== THE DATA ==

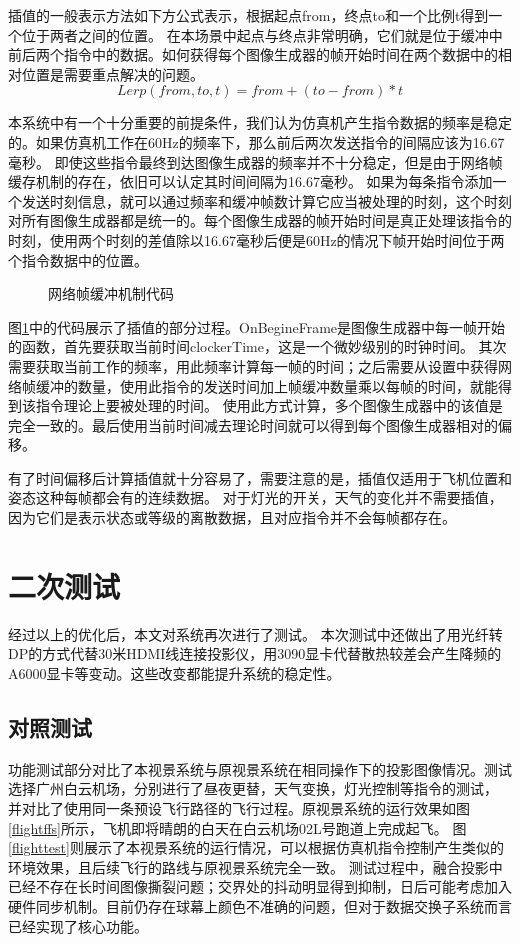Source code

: \par
插值的一般表示方法如下方公式表示，根据起点from，终点to和一个比例t得到一个位于两者之间的位置。
在本场景中起点与终点非常明确，它们就是位于缓冲中前后两个指令中的数据。如何获得每个图像生成器的帧开始时间在两个数据中的相对位置是需要重点解决的问题。
$$Lerp(from,to,t)=from+(to-from)*t$$
\par
本系统中有一个十分重要的前提条件，我们认为仿真机产生指令数据的频率是稳定的。如果仿真机工作在60Hz的频率下，那么前后两次发送指令的间隔应该为16.67毫秒。
即使这些指令最终到达图像生成器的频率并不十分稳定，但是由于网络帧缓存机制的存在，依旧可以认定其时间间隔为16.67毫秒。
如果为每条指令添加一个发送时刻信息，就可以通过频率和缓冲帧数计算它应当被处理的时刻，这个时刻对所有图像生成器都是统一的。每个图像生成器的帧开始时间是真正处理该指令的时刻，使用两个时刻的差值除以16.67毫秒后便是60Hz的情况下帧开始时间位于两个指令数据中的位置。
\begin{figure}[h!]
    \centering
     
    \caption{网络帧缓冲机制代码}
    \label{lerpcode}
\end{figure}
\par
图\ref{lerpcode}中的代码展示了插值的部分过程。OnBegineFrame是图像生成器中每一帧开始的函数，首先要获取当前时间clockerTime，这是一个微妙级别的时钟时间。
其次需要获取当前工作的频率，用此频率计算每一帧的时间；之后需要从设置中获得网络帧缓冲的数量，使用此指令的发送时间加上帧缓冲数量乘以每帧的时间，就能得到该指令理论上要被处理的时间。
使用此方式计算，多个图像生成器中的该值是完全一致的。最后使用当前时间减去理论时间就可以得到每个图像生成器相对的偏移。
\par
有了时间偏移后计算插值就十分容易了，需要注意的是，插值仅适用于飞机位置和姿态这种每帧都会有的连续数据。
对于灯光的开关，天气的变化并不需要插值，因为它们是表示状态或等级的离散数据，且对应指令并不会每帧都存在。

\section{二次测试}
经过以上的优化后，本文对系统再次进行了测试。
本次测试中还做出了用光纤转DP的方式代替30米HDMI线连接投影仪，用3090显卡代替散热较差会产生降频的A6000显卡等变动。这些改变都能提升系统的稳定性。
\subsection{对照测试}
功能测试部分对比了本视景系统与原视景系统在相同操作下的投影图像情况。测试选择广州白云机场，分别进行了昼夜更替，天气变换，灯光控制等指令的测试，
并对比了使用同一条预设飞行路径的飞行过程。原视景系统的运行效果如图\ref{flightffs}所示，飞机即将晴朗的白天在白云机场02L号跑道上完成起飞。
图\ref{flighttest}则展示了本视景系统的运行情况，可以根据仿真机指令控制产生类似的环境效果，且后续飞行的路线与原视景系统完全一致。
测试过程中，融合投影中已经不存在长时间图像撕裂问题；交界处的抖动明显得到抑制，日后可能考虑加入硬件同步机制。目前仍存在球幕上颜色不准确的问题，但对于数据交换子系统而言已经实现了核心功能。

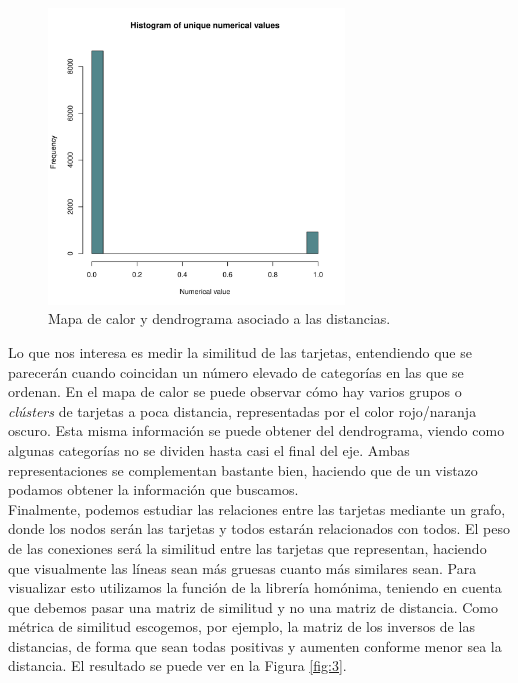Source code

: \documentclass[11pt,a4paper]{article}
\begin{document}
\begin{figure}[h!]
  \centering
  \includegraphics[page=2, width=0.7\textwidth]{Rplots.pdf}
  \caption{Mapa de calor y dendrograma asociado a las distancias.}
  \label{fig:2}
\end{figure}

Lo que nos interesa es medir la similitud de las tarjetas, entendiendo que se parecerán cuando coincidan un número elevado de categorías en las que se ordenan. En el mapa de calor se puede observar cómo hay varios grupos o \textit{clústers} de tarjetas a poca distancia, representadas por el color rojo/naranja oscuro. Esta misma información se puede obtener del dendrograma, viendo como algunas categorías no se dividen hasta casi el final del eje. Ambas representaciones se complementan bastante bien, haciendo que de un vistazo podamos obtener la información que buscamos.\\

Finalmente, podemos estudiar las relaciones entre las tarjetas mediante un grafo, donde los nodos serán las tarjetas y todos estarán relacionados con todos. El peso de las conexiones será la similitud entre las tarjetas que representan, haciendo que visualmente las líneas sean más gruesas cuanto más similares sean. Para visualizar esto utilizamos la función \verb@qgraph@ de la librería homónima, teniendo en cuenta que debemos pasar una matriz de similitud y no una matriz de distancia. Como métrica de similitud escogemos, por ejemplo, la matriz de los inversos de las distancias, de forma que sean todas positivas y aumenten conforme menor sea la distancia. El resultado se puede ver en la Figura \ref{fig:3}.
\end{document}
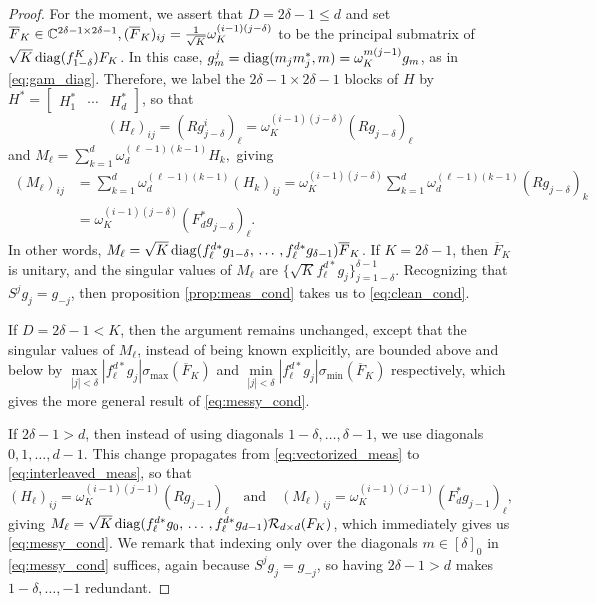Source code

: \begin{proof}
  For the moment, we assert that $D = 2 \delta - 1 \le d$ and set $\overline{F}_K \in \mathbb{C}^{2 \delta - 1 \times 2 \delta - 1}, (\overline{F}_K)_{ij} = \frac{1}{\sqrt{K}}\omega_K^{(i-1)(j-\delta)}$ to be the principal submatrix of $\sqrt{K} \operatorname{diag}(f^K_{1 - \delta}) F_K$.  In this case, $g_m^j = \operatorname{diag}(m_j m_j^*, m) = \omega_K^{m(j - 1)} g_m$, as in \eqref{eq:gam_diag}.  Therefore, we label the $2 \delta - 1 \times 2 \delta - 1$ blocks of $H$ by $H^* = \begin{bmatrix} H_1^* & \cdots & H_d^* \end{bmatrix}$, so that \[(H_\ell)_{ij} = (R g_{j - \delta}^i)_\ell = \omega_K^{(i - 1)(j - \delta)}(R g_{j - \delta})_\ell\] and $M_\ell = \sum_{k = 1}^d \omega_d^{(\ell - 1)(k - 1)} H_k,$ giving \begin{align*} (M_\ell)_{ij} &= \sum_{k = 1}^d \omega_d^{(\ell - 1)(k - 1)} (H_k)_{ij} = \omega_K^{(i - 1)(j - \delta)} \sum_{k = 1}^d \omega_d^{(\ell - 1)(k - 1)} (Rg_{j - \delta})_k \\ &= \omega_K^{(i - 1)(j - \delta)} (F_d^* g_{j - \delta})_\ell. \end{align*}  In other words, $M_\ell = \sqrt{K} \operatorname{diag}(f_\ell^{d*} g_{1 - \delta},\, \ldots\, , f_\ell^{d*} g_{\delta - 1}) \overline{F}_K$.  If $K = 2 \delta - 1$, then $\overline{F}_K$ is unitary, and the singular values of $M_\ell$ are $\{\sqrt{K} f_\ell^{d *} g_j\}_{j = 1 - \delta}^{\delta - 1}$.  Recognizing that $S^j g_j = g_{-j}$, then proposition \ref{prop:meas_cond} takes us to \eqref{eq:clean_cond}.

  If $D = 2 \delta - 1 < K$, then the argument remains unchanged, except that the singular values of $M_\ell$, instead of being known explicitly, are bounded above and below by $\max\limits_{|j| < \delta} |f_\ell^{d *} g_j| \sigma_{\max}(\overline{F}_K)$ and $\min\limits_{|j| < \delta} |f_\ell^{d *} g_j| \sigma_{\min}(\overline{F}_K)$ respectively, which gives the more general result of \eqref{eq:messy_cond}.

  If $2 \delta - 1 > d$, then instead of using diagonals $1 - \delta, \ldots, \delta - 1$, we use diagonals $0, 1, \ldots, d - 1$.  This change propagates from \eqref{eq:vectorized_meas} to \eqref{eq:interleaved_meas}, so that \[(H_\ell)_{ij} = \omega_K^{(i - 1)(j - 1)} (R g_{j - 1})_\ell \quad \text{and} \quad (M_\ell)_{ij} = \omega_K^{(i - 1)(j - 1)} (F_d^* g_{j - 1})_\ell,\] giving $M_\ell = \sqrt{K} \operatorname{diag}(f_\ell^{d*} g_0,\, \ldots\, , f_\ell^{d*} g_{d - 1})\mathcal{R}_{d \times d}(F_K)$, which immediately gives us \eqref{eq:messy_cond}.  We remark that indexing only over the diagonals $m \in [\delta]_0$ in \eqref{eq:messy_cond} suffices, again because $S^j g_j = g_{-j}$, so having $2 \delta - 1 > d$ makes $1 - \delta, \ldots, -1$ redundant.
  
\end{proof}
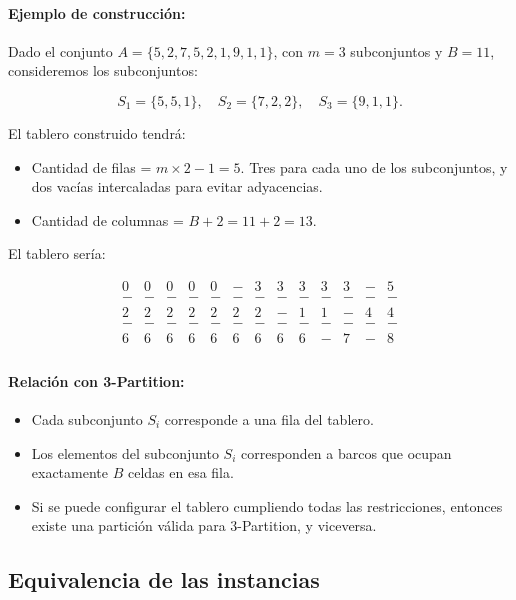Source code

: 
\paragraph{Ejemplo de construcción:}

Dado el conjunto \(A = \{5, 2, 7, 5, 2, 1, 9, 1, 1\}\), con \(m = 3\) subconjuntos y \(B = 11\), consideremos los subconjuntos:

\[
S_1 = \{5, 5, 1\}, \quad S_2 = \{7, 2, 2\}, \quad S_3 = \{9, 1, 1\}.
\]

El tablero construido tendrá:

\begin{itemize}
    \item Cantidad de filas = \(m \times 2 - 1 = 5\). Tres para cada uno de los subconjuntos, y dos vacías intercaladas para evitar adyacencias.
    \item Cantidad de columnas = \(B + 2 = 11 + 2 = 13\).
\end{itemize}

El tablero sería:

\[
\begin{array}{ccccccccccccc}
0 & 0 & 0 & 0 & 0 & - & 3 & 3 & 3 & 3 & 3 & - & 5 \\
- & - & - & - & - & - & - & - & - & - & - & - & - \\
2 & 2 & 2 & 2 & 2 & 2 & 2 & - & 1 & 1 & - & 4 & 4 \\
- & - & - & - & - & - & - & - & - & - & - & - & - \\
6 & 6 & 6 & 6 & 6 & 6 & 6 & 6 & 6 & - & 7 & - & 8 \\
\end{array}
\]

\paragraph{Relación con 3-Partition:}
\begin{itemize}
    \item Cada subconjunto \(S_i\) corresponde a una fila del tablero.
    \item Los elementos del subconjunto \(S_i\) corresponden a barcos que ocupan exactamente \(B\) celdas en esa fila.
    \item Si se puede configurar el tablero cumpliendo todas las restricciones, entonces existe una partición válida para \(3\)-Partition, y viceversa.
\end{itemize}

\subsection*{Equivalencia de las instancias}

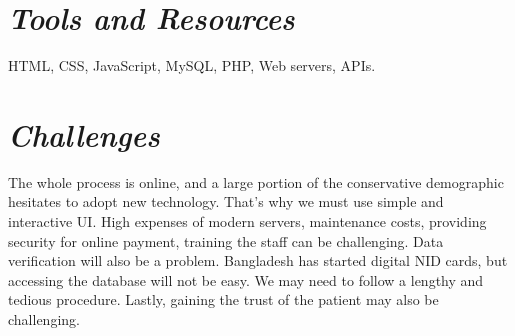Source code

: \documentclass[]{article}
\begin{document}
\section{\texorpdfstring{\textbf{\emph{Tools and Resources
}}}{Tools and Resources }}\label{tools-and-resources}

HTML, CSS, JavaScript, MySQL, PHP, Web servers, APIs.

\section{\texorpdfstring{\textbf{\emph{Challenges}}}{Challenges}}\label{challenges}

The whole process is online, and a large portion of the conservative
demographic hesitates to adopt new technology. That's why we must use
simple and interactive UI. High expenses of modern servers, maintenance
costs, providing security for online payment, training the staff can be
challenging. Data verification will also be a problem. Bangladesh has
started digital NID cards, but accessing the database will not be easy.
We may need to follow a lengthy and tedious procedure. Lastly, gaining
the trust of the patient may also be challenging.
\end{document}
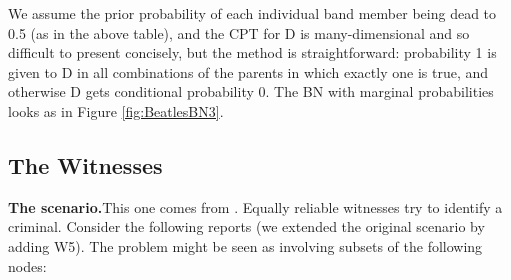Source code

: \documentclass[10pt,]{scrartcl}
\newcommand{\s}[1]{\mbox{\textsf{#1}}}
\begin{document}
We assume the prior probability of each individual band member being
dead to 0.5 (as in the above table), and the CPT for \textsf{D} is
many-dimensional and so difficult to present concisely, but the method
is straightforward: probability 1 is given to \textsf{D} in all
combinations of the parents in which exactly one is true, and otherwise
\textsf{D} gets conditional probability 0. The BN with marginal probabilities looks as in Figure \ref{fig:BeatlesBN3}.







\subsection{The Witnesses}

\textbf{The scenario.}This one comes from \citep[391]{olsson2005}. Equally reliable witnesses try to identify a criminal. Consider the
following reports (we extended the original scenario by adding \s{W5}). The problem might be seen as involving subsets of the following nodes:
\end{document}
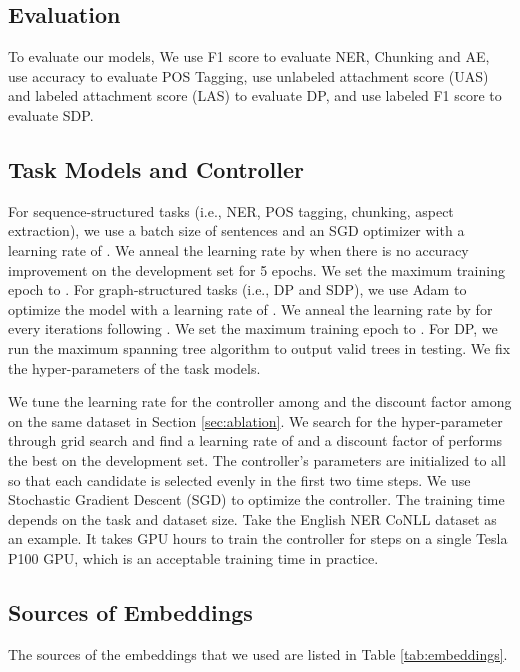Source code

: \documentclass{article} \usepackage{iclr2021_conference,times}
\begin{document}
\subsection{Evaluation}
To evaluate our models, We use F1 score to evaluate NER, Chunking and AE, use accuracy to evaluate POS Tagging, use unlabeled attachment score (UAS) and labeled attachment score (LAS) to evaluate DP, and use labeled F1 score to evaluate SDP. 

\subsection{Task Models and Controller}
\label{sec:models}
For sequence-structured tasks (i.e., NER, POS tagging, chunking, aspect extraction), we use a batch size of  sentences and an SGD optimizer with a learning rate of . We anneal the learning rate by  when there is no accuracy improvement on the development set for 5 epochs. We set the maximum training epoch to . For graph-structured tasks (i.e., DP and SDP), we use Adam \citep{kingma2014adam} to optimize the model with a learning rate of . We anneal the learning rate by  for every  iterations following \citet{dozat2016deep}. We set the maximum training epoch to . For DP, we run the maximum spanning tree \cite{mcdonald-etal-2005-non} algorithm to output valid trees in testing. We fix the hyper-parameters of the task models. 

We tune the learning rate for the controller among  and the discount factor among  on the same dataset in Section \ref{sec:ablation}. We search for the hyper-parameter through grid search and find a learning rate of  and a discount factor of  performs the best on the development set. The controller's parameters are initialized to all  so that each candidate is selected evenly in the first two time steps. 
We use Stochastic Gradient Descent (SGD) to optimize the controller. 
The training time depends on the task and dataset size. Take the English NER CoNLL dataset as an example. It takes  GPU hours to train the controller for  steps on a single Tesla P100 GPU, which is an acceptable training time in practice.



\subsection{Sources of Embeddings}
\label{sec:embed}
The sources of the embeddings that we used are listed in Table \ref{tab:embeddings}. 
\end{document}
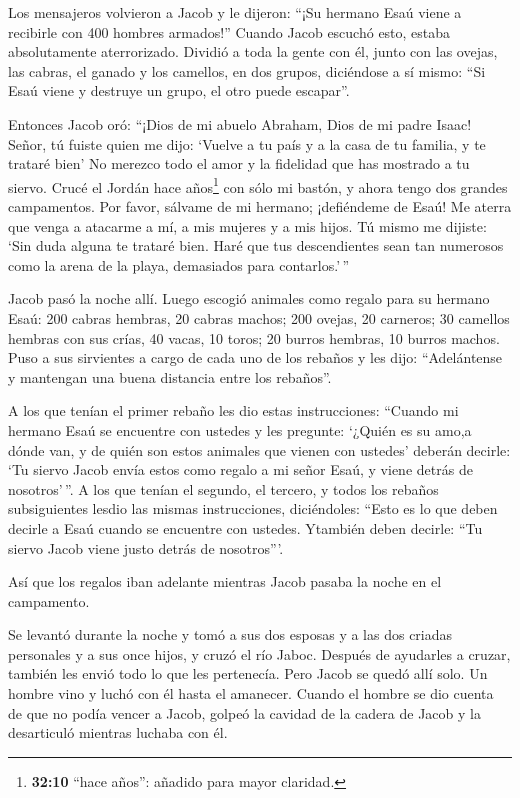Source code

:  Los mensajeros volvieron a Jacob y le dijeron: ``¡Su
hermano Esaú viene a recibirle con 400 hombres armados!'' 
Cuando Jacob escuchó esto, estaba absolutamente aterrorizado. Dividió a
toda la gente con él, junto con las ovejas, las cabras, el ganado y los
camellos, en dos grupos,  diciéndose a sí mismo: ``Si Esaú
viene y destruye un grupo, el otro puede escapar''.

 Entonces Jacob oró: ``¡Dios de mi abuelo Abraham, Dios de
mi padre Isaac! Señor, tú fuiste quien me dijo: `Vuelve a tu país y a la
casa de tu familia, y te trataré bien'  No merezco todo el
amor y la fidelidad que has mostrado a tu siervo. Crucé el Jordán hace
años\footnote{\textbf{32:10} ``hace años'': añadido para mayor claridad.}
con sólo mi bastón, y ahora tengo dos grandes campamentos. 
Por favor, sálvame de mi hermano; ¡defiéndeme de Esaú! Me aterra que
venga a atacarme a mí, a mis mujeres y a mis hijos.  Tú
mismo me dijiste: `Sin duda alguna te trataré bien. Haré que tus
descendientes sean tan numerosos como la arena de la playa, demasiados
para contarlos.'\,''

 Jacob pasó la noche allí. Luego escogió animales como
regalo para su hermano Esaú:  200 cabras hembras, 20 cabras
machos; 200 ovejas, 20 carneros;  30 camellos hembras con
sus crías, 40 vacas, 10 toros; 20 burros hembras, 10 burros machos.
 Puso a sus sirvientes a cargo de cada uno de los rebaños y
les dijo: ``Adelántense y mantengan una buena distancia entre los
rebaños''.

 A los que tenían el primer rebaño les dio estas
instrucciones: ``Cuando mi hermano Esaú se encuentre con ustedes y les
pregunte: `¿Quién es su amo,a dónde van, y de quién son estos animales
que vienen con ustedes'  deberán decirle: `Tu siervo Jacob
envía estos como regalo a mi señor Esaú, y viene detrás de
nosotros'\,''.  A los que tenían el segundo, el tercero, y
todos los rebaños subsiguientes lesdio las mismas instrucciones,
diciéndoles: ``Esto es lo que deben decirle a Esaú cuando se encuentre
con ustedes.  Ytambién deben decirle: ``Tu siervo Jacob
viene justo detrás de nosotros'''.

 Así que los regalos iban adelante mientras Jacob pasaba la
noche en el campamento.

 Se levantó durante la noche y tomó a sus dos esposas y a
las dos criadas personales y a sus once hijos, y cruzó el río Jaboc.
 Después de ayudarles a cruzar, también les envió todo lo
que les pertenecía.  Pero Jacob se quedó allí solo. Un
hombre vino y luchó con él hasta el amanecer.  Cuando el
hombre se dio cuenta de que no podía vencer a Jacob, golpeó la cavidad
de la cadera de Jacob y la desarticuló mientras luchaba con él.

== EXERCISE BRIEF ==
Your answer must be every line from the entries that contains the string "hijos", copied as it stands.

== OUTPUT OF THE TASK ==
venga a atacarme a mí, a mis mujeres y a mis hijos.  Tú
las dos criadas personales y a sus once hijos, y cruzó el río Jaboc.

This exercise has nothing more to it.